What does ecological resilience research tells us about being born again?

As with all living beings, we follow the adaptive cycle.  We are born, grow quickly into a new being never seen before on earth, mature slowly while accumulating resources and progeny, and then die. Our children follow the same cycle, as do their children after them.

Ecological resilience theory labels these four stages as organization (alpha), rapid growth (r), maturity (K) and release (omega). Not only does every organism go through these stages, but all living systems do.  Forests, farms, communities, nations. 

The release phase is not just about death, though. A farmer plants seed, watches it grow quickly, mature and become brown dead plants.  But then he harvests the seed from the dead plant and begins the process again. Release only means death for the plant, not for the seed.

In us and all living systems, adaptive cycles are nested within adaptive cycles. We face disruptions in life and reorganize our life to cope with the disruption. I never went to daycare, lived in the country and had little contact with outsiders until I was sent off to school at 6 years old.  I didn’t like it and cried a lot, but I adjusted to the disruption, figured out how to adapt and became a different person. We all have several such disruptions in our lives.

But we also go through several motivational stages in our life.  We come into the world selfish, crying to get what we need.  We are focused on hunger and security and the family around us.  Once those physiological, safety and social needs are met, we can explore other needs. Toddlers, when they are fed, clothed and feel secure always venture out to explore their world.  They are satisfying the need for novelty, intellectual stimulation.

Then they start interacting with others their age and they seek to satisfy more social needs but also needs for respect and recognition. There’s always a boss of the playground or play group and you want to be that boss or be respected by her.

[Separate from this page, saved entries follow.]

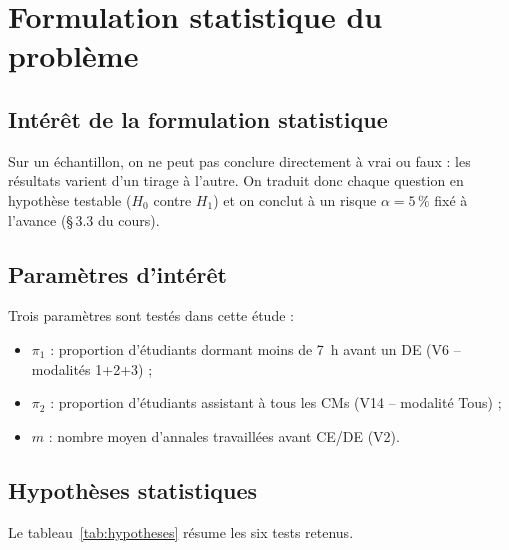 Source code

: 
\section{Formulation statistique du problème}

\subsection{Intérêt de la formulation statistique}

Sur un échantillon, on ne peut pas conclure directement à \og{}vrai\fg{} ou
\og{}faux\fg{} : les résultats varient d'un tirage à l'autre.
On traduit donc chaque question en hypothèse testable ($H_0$ contre $H_1$) et on
conclut à un risque $\alpha = 5\,\%$ fixé à l'avance (§\,3.3 du cours).

\subsection{Paramètres d'intérêt}

Trois paramètres sont testés dans cette étude :

\begin{itemize}
  \item $\pi_1$ : proportion d'étudiants dormant moins de 7~h avant un DE
        (V6 -- modalités 1+2+3) ;
  \item $\pi_2$ : proportion d'étudiants assistant à tous les CMs
        (V14 -- modalité \og{}Tous\fg{}) ;
  \item $m$ : nombre moyen d'annales travaillées avant CE/DE (V2).
\end{itemize}

\subsection{Hypothèses statistiques}

Le tableau~\ref{tab:hypotheses} résume les six tests retenus.

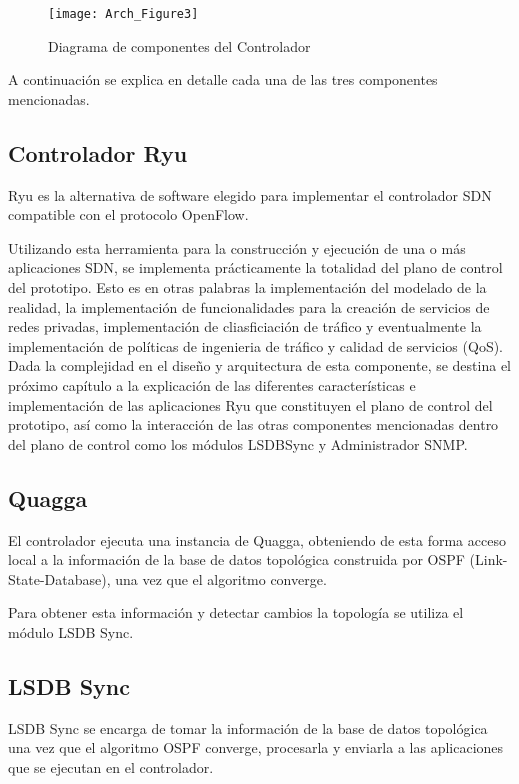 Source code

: \begin{figure}[h] 
\centering    
\texttt{[image: Arch\_Figure3]}
\caption[Diagrama de componentes del Controlador]{Diagrama de componentes del Controlador}
\label{fig:OpenSourceRArch3}
\end{figure}

A continuación se explica en detalle cada una de las tres componentes mencionadas.

\subsection{Controlador Ryu}
Ryu es la alternativa de software elegido para implementar el controlador SDN compatible con el protocolo OpenFlow. 

Utilizando esta herramienta para la construcci\'on y ejecuci\'on de una o m\'as aplicaciones SDN, se implementa prácticamente la totalidad del plano de control del prototipo. Esto es en otras palabras la implementaci\'on del modelado de la realidad, la implementaci\'on de funcionalidades para la creaci\'on de servicios de redes privadas, implementaci\'on de cliasficiaci\'on de tr\'afico y eventualmente la implementaci\'on de pol\'iticas de ingenieria de tr\'afico y calidad de servicios (QoS).\\ 

Dada la complejidad en el diseño y arquitectura de esta componente, se destina el próximo cap\'itulo a la explicaci\'on de las diferentes características e implementaci\'on de las aplicaciones Ryu que constituyen el plano de control del prototipo, as\'i como la interacci\'on de las otras componentes mencionadas dentro del plano de control como los m\'odulos LSDBSync y Administrador SNMP. 

\subsection{Quagga}
El controlador ejecuta una instancia de Quagga, obteniendo de esta forma acceso local a la información de la base de datos topol\'ogica construida por OSPF (Link-State-Database), una vez que el algoritmo converge.

Para obtener esta informaci\'on y detectar cambios la topolog\'ia se utiliza el m\'odulo LSDB Sync.

\subsection{LSDB Sync}
LSDB Sync se encarga de tomar la información de la base de datos topol\'ogica una vez que el algoritmo OSPF converge, procesarla y enviarla a las aplicaciones que se ejecutan en el controlador.\\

We deal with meeting those physiological, safety, social and esteem needs all through life.

Some of us are lucky enough to meet those needs and realize there is another level of need to be met. Some call it self-actualization, others call it serving others or realizing their creative potential, or being born again.

“Very truly I tell you, no one can see the kingdom of God unless they are born again.”

Each of these motivational phases follows the adaptive cycle. We realize we have a need, we work to fill it, we become satisfied and mature in that satisfaction.  Then we realize there are higher needs to be pursued. We release our previous focus and reorganize our lives around the new need or idea or principle.

Some of us never seem to get the basic needs met and we get stuck in the physiological or safety or social or esteem needs. We can’t ever seem to get enough. We don’t realize that our depression or boredom isn’t due to lack of enough food or sex or friends or respect.  It’s due to the fact we can’t move beyond those basic needs.

Those of us able to focus on ideas and needs beyond the basics find that we can be born again many times into new perspectives on the world. And each of these new perspectives or ideas follows the adaptive cycle.

Every time you are born again you must realize this too shall pass and you will someday go beyond this perspective and reorganize your life once again, gaining  more and more resilience to disturbance as you grow.